The English High Court in the case of Phoenix Interior Design Ltd v Henley Homes plc and another has recently held that an exclusion of liability clause in a supplier’s standard business to business Ts&Cs was ineffective as it failed the reasonableness requirement under the Unfair Contract Terms Act 1977 (UCTA).

UCTA is the main statute affecting limitation of liability clauses in business to business contracts and under section 3 any limitation on liability in a supplier’s standard Ts&Cs will only be valid if it is reasonable.

The clause in question in the Phoenix case effectively stated that the supplier would have no liability under the warranty terms in its Ts&Cs if the total price of the goods was not paid by the customer by the due date for payment.

On the facts, the judge found this exclusion of liability to be ineffective because it was an unusual clause tucked away in the undergrowth of the Ts&Cs which was not highlighted to the customer. It was also exorbitant as the consequences of a slight delay or deduction in payment would bar all rights of redress against the supplier and there was a lack of clarity over what the "due date" for payment meant.
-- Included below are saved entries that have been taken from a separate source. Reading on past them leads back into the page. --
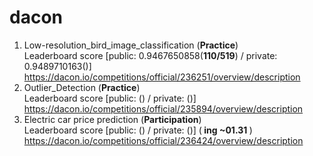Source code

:# dacon

1. Low-resolution_bird_image_classification (<b>Practice</b>) <br />
   Leaderboard score [public: 0.9467650858(<b>110/519</b>) / private: 0.9489710163()]  <br />
   https://dacon.io/competitions/official/236251/overview/description
2. Outlier_Detection (<b>Practice</b>) <br />
   Leaderboard score [public: () / private: ()]  <br />
   https://dacon.io/competitions/official/235894/overview/description
3. Electric car price prediction (<b>Participation</b>) <br />
   Leaderboard score [public: () / private: ()]  (<b> ing ~01.31 </b>)<br />
   https://dacon.io/competitions/official/236424/overview/description
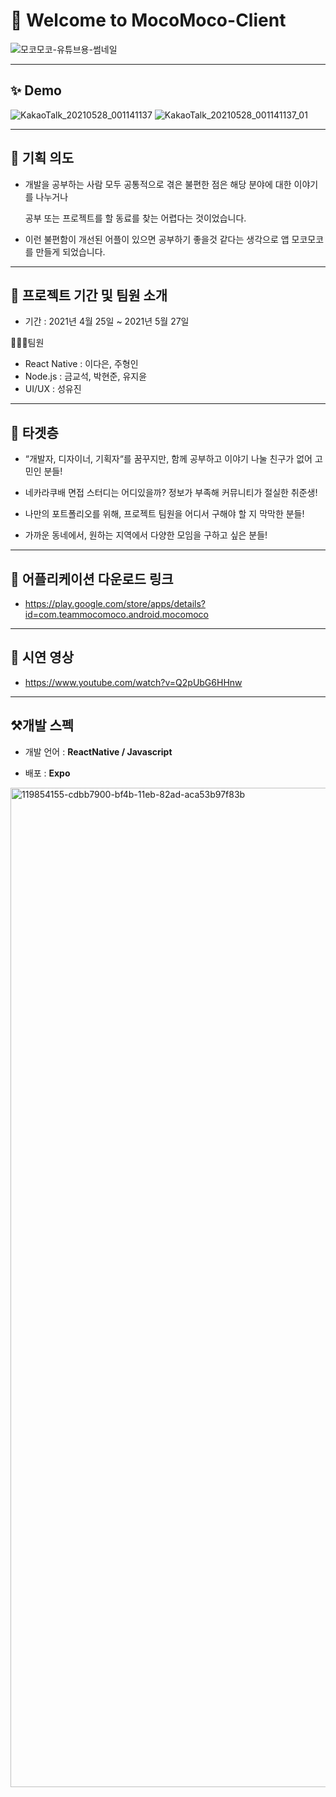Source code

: # 🎊 Welcome to MocoMoco-Client
![모코모코-유튜브용-썸네일](https://user-images.githubusercontent.com/43000137/119843714-c5127500-bf42-11eb-8e8e-9a674b48b777.png)

<hr>

## ✨ Demo
![KakaoTalk_20210528_001141137](https://user-images.githubusercontent.com/43000137/119851778-a8c60680-bf49-11eb-9f87-aa550b8e32ee.gif)
![KakaoTalk_20210528_001141137_01](https://user-images.githubusercontent.com/43000137/119851953-d4e18780-bf49-11eb-98c2-56934d5f5559.gif)

<hr>

## 🌱 기획 의도
* 개발을 공부하는 사람 모두 공통적으로 겪은 불편한 점은 해당 분야에 대한 이야기를 나누거나

  공부 또는 프로젝트를 할 동료를 찾는 어렵다는 것이었습니다.

* 이런 불편함이 개선된 어플이 있으면 공부하기 좋을것 같다는 생각으로 앱 모코모코를 만들게 되었습니다.

<hr>

## 📌 프로젝트 기간 및 팀원 소개
* 기간 : 2021년 4월 25일 ~ 2021년 5월 27일

👨‍👧‍👧팀원
* React Native : 이다은, 주형인
* Node.js : 금교석, 박현준, 유지윤
* UI/UX : 성유진

<hr>

## 🎯 타겟층
*  “개발자, 디자이너, 기획자“를 꿈꾸지만, 함께 공부하고 이야기 나눌 친구가 없어 고민인 분들!

* 네카라쿠배 면접 스터디는 어디있을까? 정보가 부족해 커뮤니티가 절실한 취준생!

* 나만의 포트폴리오를 위해, 프로젝트 팀원을 어디서 구해야 할 지 막막한 분들!

* 가까운 동네에서, 원하는 지역에서 다양한 모임을 구하고 싶은 분들!

<hr>

## 💖 어플리케이션 다운로드 링크
* https://play.google.com/store/apps/details?id=com.teammocomoco.android.mocomoco

<hr>

## 🎥 시연 영상
* https://www.youtube.com/watch?v=Q2pUbG6HHnw

<hr>

## ⚒️개발 스펙
* 개발 언어 : **ReactNative / Javascript**

* 배포 : **Expo**

<img width="1599" alt="119854155-cdbb7900-bf4b-11eb-82ad-aca53b97f83b" src="https://user-images.githubusercontent.com/62790698/119928604-d9905500-bfb6-11eb-856b-259571efb753.png">

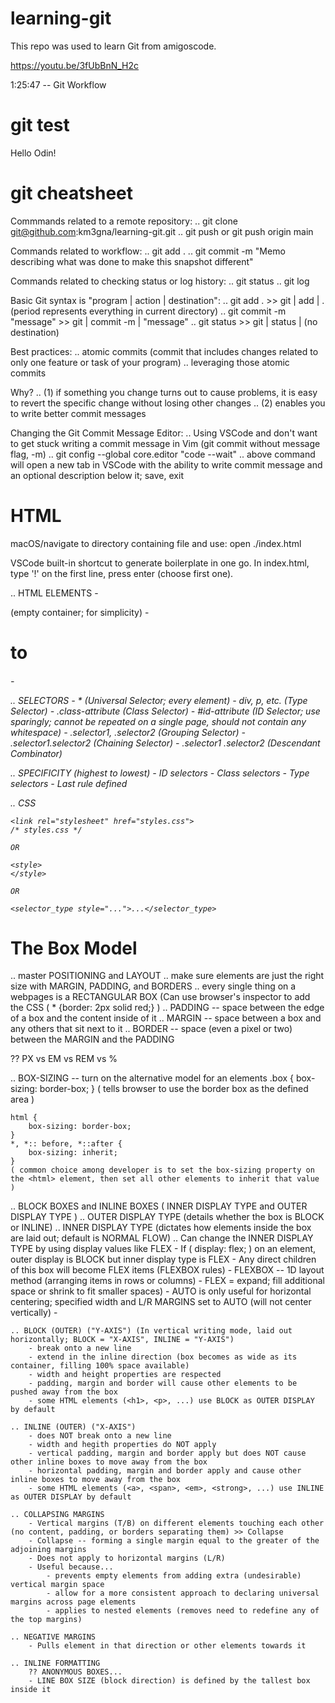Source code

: # learning-git

This repo was used to learn Git from amigoscode.

https://youtu.be/3fUbBnN_H2c

1:25:47 -- Git Workflow

# git test
Hello Odin!

# git cheatsheet
Commmands related to a remote repository:
.. git clone git@github.com:km3gna/learning-git.git
.. git push or git push origin main

Commands related to workflow:
.. git add .
.. git commit -m "Memo describing what was done to make this snapshot different"

Commands related to checking status or log history:
.. git status
.. git log

Basic Git syntax is "program | action | destination":
.. git add .  >>  git | add | . (period represents everything in current directory)
.. git commit -m "message"  >>  git | commit -m | "message"
.. git status  >>  git | status | (no destination)

Best practices:
.. atomic commits (commit that includes changes related to only one feature or task of your program)
.. leveraging those atomic commits

Why?
.. (1) if something you change turns out to cause problems, it is easy to revert the specific change without losing other changes
.. (2) enables you to write better commit messages

Changing the Git Commit Message Editor:
.. Using VSCode and don't want to get stuck writing a commit message in Vim (git commit without message flag, -m)
.. git config --global core.editor "code --wait"
.. above command will open a new tab in VSCode with the ability to write commit message and an optional description below it; save, exit

# HTML
macOS/navigate to directory containing file and use:
open ./index.html

VSCode built-in shortcut to generate boilerplate in one go.
In index.html, type '!' on the first line, press enter (choose first one).

.. HTML ELEMENTS
    - <div> (empty container; for simplicity)
    - <h1> to <h6>
    - <p>

.. SELECTORS
    - * (Universal Selector; every element)
    - div, p, etc. (Type Selector)
    - .class-attribute (Class Selector)
    - #id-attribute (ID Selector; use sparingly; cannot be repeated on a single page, should not contain any whitespace)
    - .selector1, .selector2 (Grouping Selector)
    - .selector1.selector2 (Chaining Selector)
    - .selector1 .selector2 (Descendant Combinator)

.. SPECIFICITY (highest to lowest)
    - ID selectors
    - Class selectors
    - Type selectors
    - Last rule defined

.. CSS

    <link rel="stylesheet" href="styles.css">
    /* styles.css */

    OR

    <style>
    </style>

    OR

    <selector_type style="...">...</selector_type>


# The Box Model

.. master POSITIONING and LAYOUT
.. make sure elements are just the right size with MARGIN, PADDING, and BORDERS
.. every single thing on a webpages is a RECTANGULAR BOX    (Can use browser's inspector to add the CSS ( * {border: 2px solid red;} )
.. PADDING -- space between the edge of a box and the content inside of it
.. MARGIN -- space between a box and any others that sit next to it
.. BORDER -- space (even a pixel or two) between the MARGIN and the PADDING

?? PX vs EM vs REM vs %

.. BOX-SIZING -- turn on the alternative model for an elements
    .box {
        box-sizing: border-box;
    }
    ( tells browser to use the border box as the defined area )
    
    html {
        box-sizing: border-box;
    }
    *, *:: before, *::after {
        box-sizing: inherit;
    }
    ( common choice among developer is to set the box-sizing property on the <html> element, then set all other elements to inherit that value )

.. BLOCK BOXES and INLINE BOXES ( INNER DISPLAY TYPE and OUTER DISPLAY TYPE )
    .. OUTER DISPLAY TYPE (details whether the box is BLOCK or INLINE)
    .. INNER DISPLAY TYPE (dictates how elements inside the box are laid out; default is NORMAL FLOW)
        .. Can change the INNER DISPLAY TYPE by using display values like FLEX
            - If ( display: flex; ) on an element, outer display is BLOCK but inner display type is FLEX
            - Any direct children of this box will become FLEX items (FLEXBOX rules)
                - FLEXBOX -- 1D layout method (arranging items in rows or columns)
                - FLEX = expand; fill additional space or shrink to fit smaller spaces)
                - AUTO is only useful for horizontal centering; specified width and L/R MARGINS set to AUTO (will not center vertically)
                - 

    .. BLOCK (OUTER) ("Y-AXIS") (In vertical writing mode, laid out horizontally; BLOCK = "X-AXIS", INLINE = "Y-AXIS")
        - break onto a new line
        - extend in the inline direction (box becomes as wide as its container, filling 100% space available)
        - width and height properties are respected
        - padding, margin and border will cause other elements to be pushed away from the box
        - some HTML elements (<h1>, <p>, ...) use BLOCK as OUTER DISPLAY by default

    .. INLINE (OUTER) ("X-AXIS")
        - does NOT break onto a new line
        - width and hegith properties do NOT apply
        - vertical padding, margin and border apply but does NOT cause other inline boxes to move away from the box
        - horizontal padding, margin and border apply and cause other inline boxes to move away from the box
        - some HTML elements (<a>, <span>, <em>, <strong>, ...) use INLINE as OUTER DISPLAY by default
    
    .. COLLAPSING MARGINS
        - Vertical margins (T/B) on different elements touching each other (no content, padding, or borders separating them) >> Collapse
        - Collapse -- forming a single margin equal to the greater of the adjoining margins
        - Does not apply to horizontal margins (L/R)
        - Useful because...
            - prevents empty elements from adding extra (undesirable) vertical margin space
            - allow for a more consistent approach to declaring universal margins across page elements
            - applies to nested elements (removes need to redefine any of the top margins)
    
    .. NEGATIVE MARGINS
        - Pulls element in that direction or other elements towards it

    .. INLINE FORMATTING
        ?? ANONYMOUS BOXES...
        - LINE BOX SIZE (block direction) is defined by the tallest box inside it

    
 
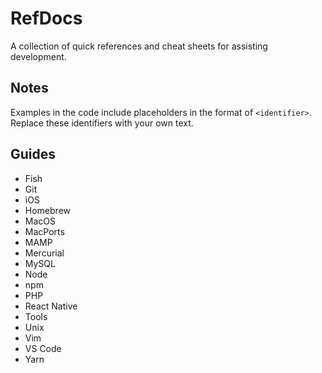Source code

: # RefDocs

A collection of quick references and cheat sheets for assisting development.

## Notes

Examples in the code include placeholders in the format of `<identifier>`. Replace these identifiers with your own text.

## Guides

- Fish
- Git
- iOS
- Homebrew
- MacOS
- MacPorts
- MAMP
- Mercurial
- MySQL
- Node
- npm
- PHP
- React Native
- Tools
- Unix
- Vim
- VS Code
- Yarn
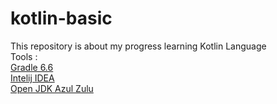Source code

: # kotlin-basic
This repository is about my progress learning Kotlin Language
<br>
Tools : <br>
[Gradle 6.6](https://gradle.org/releases/)
<br>
[Intelij IDEA](https://www.jetbrains.com/idea/download/other.html)
<br>
[Open JDK Azul Zulu](https://www.azul.com/downloads/?version=java-8-lts&os=windows&architecture=x86-64-bit&package=jdk)
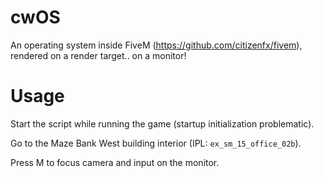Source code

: # cwOS
An operating system inside FiveM (https://github.com/citizenfx/fivem), rendered on a render target.. on a monitor!

# Usage
Start the script while running the game (startup initialization problematic).

Go to the Maze Bank West building interior (IPL: `ex_sm_15_office_02b`).

Press M to focus camera and input on the monitor.
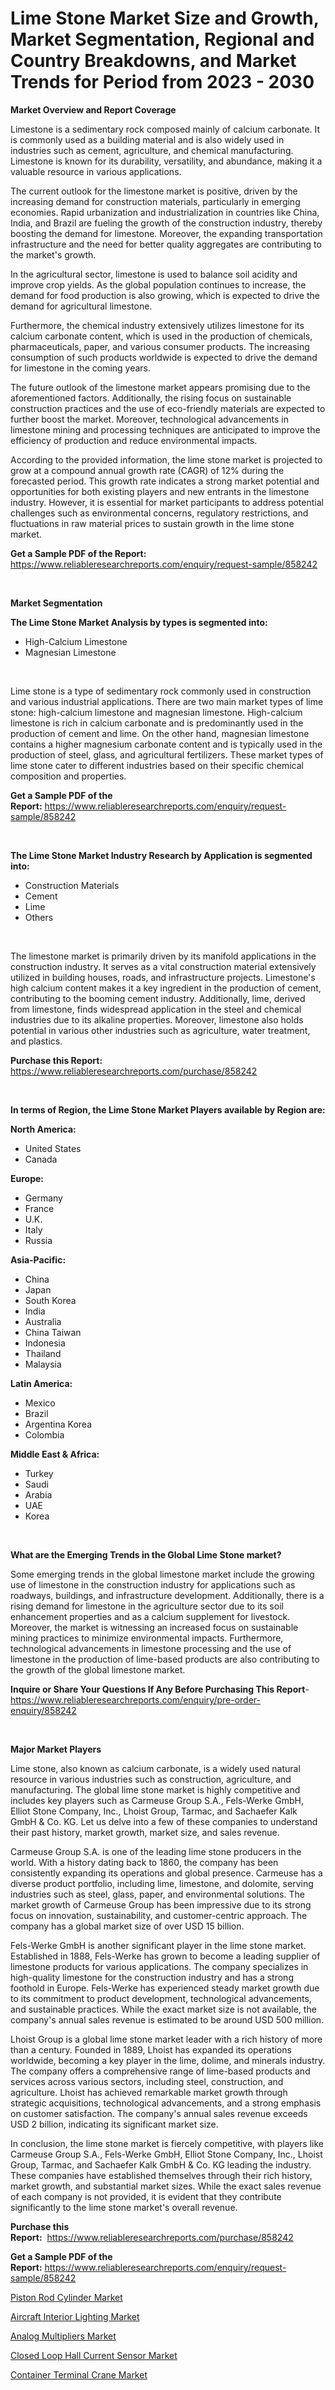 <p><h1>Lime Stone Market Size and Growth, Market Segmentation, Regional and Country Breakdowns, and Market Trends for Period from 2023 -  2030</h1></p><p><strong>Market Overview and Report Coverage</strong></p>
<p><p>Limestone is a sedimentary rock composed mainly of calcium carbonate. It is commonly used as a building material and is also widely used in industries such as cement, agriculture, and chemical manufacturing. Limestone is known for its durability, versatility, and abundance, making it a valuable resource in various applications.</p><p>The current outlook for the limestone market is positive, driven by the increasing demand for construction materials, particularly in emerging economies. Rapid urbanization and industrialization in countries like China, India, and Brazil are fueling the growth of the construction industry, thereby boosting the demand for limestone. Moreover, the expanding transportation infrastructure and the need for better quality aggregates are contributing to the market's growth.</p><p>In the agricultural sector, limestone is used to balance soil acidity and improve crop yields. As the global population continues to increase, the demand for food production is also growing, which is expected to drive the demand for agricultural limestone.</p><p>Furthermore, the chemical industry extensively utilizes limestone for its calcium carbonate content, which is used in the production of chemicals, pharmaceuticals, paper, and various consumer products. The increasing consumption of such products worldwide is expected to drive the demand for limestone in the coming years.</p><p>The future outlook of the limestone market appears promising due to the aforementioned factors. Additionally, the rising focus on sustainable construction practices and the use of eco-friendly materials are expected to further boost the market. Moreover, technological advancements in limestone mining and processing techniques are anticipated to improve the efficiency of production and reduce environmental impacts.</p><p>According to the provided information, the lime stone market is projected to grow at a compound annual growth rate (CAGR) of 12% during the forecasted period. This growth rate indicates a strong market potential and opportunities for both existing players and new entrants in the limestone industry. However, it is essential for market participants to address potential challenges such as environmental concerns, regulatory restrictions, and fluctuations in raw material prices to sustain growth in the lime stone market.</p></p>
<p><strong>Get a Sample PDF of the Report:</strong> <a href="https://www.reliableresearchreports.com/enquiry/request-sample/858242">https://www.reliableresearchreports.com/enquiry/request-sample/858242</a></p>
<p>&nbsp;</p>
<p><strong>Market Segmentation</strong></p>
<p><strong>The Lime Stone Market Analysis by types is segmented into:</strong></p>
<p><ul><li>High-Calcium Limestone</li><li>Magnesian Limestone</li></ul></p>
<p>&nbsp;</p>
<p><p>Lime stone is a type of sedimentary rock commonly used in construction and various industrial applications. There are two main market types of lime stone: high-calcium limestone and magnesian limestone. High-calcium limestone is rich in calcium carbonate and is predominantly used in the production of cement and lime. On the other hand, magnesian limestone contains a higher magnesium carbonate content and is typically used in the production of steel, glass, and agricultural fertilizers. These market types of lime stone cater to different industries based on their specific chemical composition and properties.</p></p>
<p><strong>Get a Sample PDF of the Report:</strong>&nbsp;<a href="https://www.reliableresearchreports.com/enquiry/request-sample/858242">https://www.reliableresearchreports.com/enquiry/request-sample/858242</a></p>
<p>&nbsp;</p>
<p><strong>The Lime Stone Market Industry Research by Application is segmented into:</strong></p>
<p><ul><li>Construction Materials</li><li>Cement</li><li>Lime</li><li>Others</li></ul></p>
<p>&nbsp;</p>
<p><p>The limestone market is primarily driven by its manifold applications in the construction industry. It serves as a vital construction material extensively utilized in building houses, roads, and infrastructure projects. Limestone's high calcium content makes it a key ingredient in the production of cement, contributing to the booming cement industry. Additionally, lime, derived from limestone, finds widespread application in the steel and chemical industries due to its alkaline properties. Moreover, limestone also holds potential in various other industries such as agriculture, water treatment, and plastics.</p></p>
<p><strong>Purchase this Report:</strong>&nbsp; <a href="https://www.reliableresearchreports.com/purchase/858242">https://www.reliableresearchreports.com/purchase/858242</a></p>
<p>&nbsp;</p>
<p><strong>In terms of Region, the Lime Stone Market Players available by Region are:</strong></p>
<p>
    <p> <strong> North America: </strong>
        <ul>
            <li>United States</li>
            <li>Canada</li>
        </ul>
        </p> 
    <p> <strong> Europe: </strong>
        <ul>
            <li>Germany</li>
            <li>France</li>
            <li>U.K.</li>
            <li>Italy</li>
            <li>Russia</li>
        </ul>
        </p> 
    <p> <strong> Asia-Pacific: </strong>
        <ul>
            <li>China</li>
            <li>Japan</li>
            <li>South Korea</li>
            <li>India</li>
            <li>Australia</li>
            <li>China Taiwan</li>
            <li>Indonesia</li>
            <li>Thailand</li>
            <li>Malaysia</li>
        </ul>
        </p> 
    <p> <strong> Latin America: </strong>
        <ul>
            <li>Mexico</li>
            <li>Brazil</li>
            <li>Argentina Korea</li>
            <li>Colombia</li>
        </ul>
        </p> 
    <p> <strong> Middle East & Africa: </strong>
        <ul>
            <li>Turkey</li>
            <li>Saudi</li>
            <li>Arabia</li>
            <li>UAE</li>
            <li>Korea</li>
        </ul>
    </p>
    </p>
<p>&nbsp;</p>
<p><strong>What are the Emerging Trends in the Global Lime Stone market?</strong></p>
<p><p>Some emerging trends in the global limestone market include the growing use of limestone in the construction industry for applications such as roadways, buildings, and infrastructure development. Additionally, there is a rising demand for limestone in the agriculture sector due to its soil enhancement properties and as a calcium supplement for livestock. Moreover, the market is witnessing an increased focus on sustainable mining practices to minimize environmental impacts. Furthermore, technological advancements in limestone processing and the use of limestone in the production of lime-based products are also contributing to the growth of the global limestone market.</p></p>
<p><strong>Inquire or Share Your Questions If Any Before Purchasing This Report</strong>- <a href="https://www.reliableresearchreports.com/enquiry/pre-order-enquiry/858242">https://www.reliableresearchreports.com/enquiry/pre-order-enquiry/858242</a></p>
<p>&nbsp;</p>
<p><strong>Major Market Players</strong></p>
<p><p>Lime stone, also known as calcium carbonate, is a widely used natural resource in various industries such as construction, agriculture, and manufacturing. The global lime stone market is highly competitive and includes key players such as Carmeuse Group S.A., Fels-Werke GmbH, Elliot Stone Company, Inc., Lhoist Group, Tarmac, and Sachaefer Kalk GmbH & Co. KG. Let us delve into a few of these companies to understand their past history, market growth, market size, and sales revenue.</p><p>Carmeuse Group S.A. is one of the leading lime stone producers in the world. With a history dating back to 1860, the company has been consistently expanding its operations and global presence. Carmeuse has a diverse product portfolio, including lime, limestone, and dolomite, serving industries such as steel, glass, paper, and environmental solutions. The market growth of Carmeuse Group has been impressive due to its strong focus on innovation, sustainability, and customer-centric approach. The company has a global market size of over USD 15 billion.</p><p>Fels-Werke GmbH is another significant player in the lime stone market. Established in 1888, Fels-Werke has grown to become a leading supplier of limestone products for various applications. The company specializes in high-quality limestone for the construction industry and has a strong foothold in Europe. Fels-Werke has experienced steady market growth due to its commitment to product development, technological advancements, and sustainable practices. While the exact market size is not available, the company's annual sales revenue is estimated to be around USD 500 million.</p><p>Lhoist Group is a global lime stone market leader with a rich history of more than a century. Founded in 1889, Lhoist has expanded its operations worldwide, becoming a key player in the lime, dolime, and minerals industry. The company offers a comprehensive range of lime-based products and services across various sectors, including steel, construction, and agriculture. Lhoist has achieved remarkable market growth through strategic acquisitions, technological advancements, and a strong emphasis on customer satisfaction. The company's annual sales revenue exceeds USD 2 billion, indicating its significant market size.</p><p>In conclusion, the lime stone market is fiercely competitive, with players like Carmeuse Group S.A., Fels-Werke GmbH, Elliot Stone Company, Inc., Lhoist Group, Tarmac, and Sachaefer Kalk GmbH & Co. KG leading the industry. These companies have established themselves through their rich history, market growth, and substantial market sizes. While the exact sales revenue of each company is not provided, it is evident that they contribute significantly to the lime stone market's overall revenue.</p></p>
<p><strong>Purchase this Report:</strong>&nbsp;&nbsp;<a href="https://www.reliableresearchreports.com/purchase/858242">https://www.reliableresearchreports.com/purchase/858242</a></p>
<p></p>
<p><strong>Get a Sample PDF of the Report:</strong>&nbsp;<a href="https://www.reliableresearchreports.com/enquiry/request-sample/858242">https://www.reliableresearchreports.com/enquiry/request-sample/858242</a></p>
<p><p><a href="https://medium.com/@marcellakin2023/piston-rod-cylinder-market-furnishes-information-on-market-share-market-trends-and-market-growth-0008d4a06f7a">Piston Rod Cylinder Market</a></p><p><a href="https://medium.com/@dessiefadel/aircraft-interior-lighting-market-report-reveals-the-latest-trends-and-growth-opportunities-of-this-34ebab7580ff">Aircraft Interior Lighting Market</a></p><p><a href="https://medium.com/@edenkrajcik/analog-multipliers-market-trends-and-market-analysis-forecasted-for-period-2023-2030-aafd5efb08a0">Analog Multipliers Market</a></p><p><a href="https://medium.com/@jasperkuhic2023/closed-loop-hall-current-sensor-market-analysis-and-sze-forecasted-for-period-from-2023-to-2030-d680ef17217f">Closed Loop Hall Current Sensor Market</a></p><p><a href="https://medium.com/@raymondgray765/analyzing-container-terminal-crane-market-global-industry-perspective-and-forecast-2023-to-2030-97da7e6b6b02">Container Terminal Crane Market</a></p></p>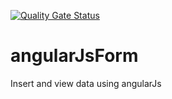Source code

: [![Quality Gate Status](https://sonarcloud.io/api/project_badges/measure?project=cs-riley_angularJsForm&metric=alert_status)](https://sonarcloud.io/dashboard?id=cs-riley_angularJsForm)
# angularJsForm
Insert and view data using angularJs
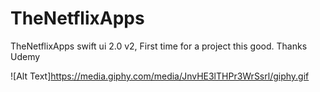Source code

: # TheNetflixApps
TheNetflixApps swift ui 2.0 v2,
First time for a project this good. Thanks Udemy

![Alt Text]https://media.giphy.com/media/JnvHE3lTHPr3WrSsrl/giphy.gif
Whilst important to note that this does not create any new law and is specific to the facts of the case it does emphasise the importance of regularly reviewing your standard Ts&Cs and highlights certain practical points for consideration.

  1. Don’t just use standard Ts&Cs you have found on the internet for a similar business. Make sure you get your standard Ts&Cs drafted or reviewed by a professional who will be able to tailor them to your business and look at any exclusions or limitations on liability you may want to include in light of the UCTA reasonableness test and advise you accordingly.
  2. Ensure that harsh or unusual exclusions and limitations of liability are visible and well-signposted to your customers and avoid hiding them in small print which can often be a temptation. You are likely to have a stronger case on reasonableness under UCTA if exclusion or limitation clauses are clearly visible and have been drawn to your customers’ attention.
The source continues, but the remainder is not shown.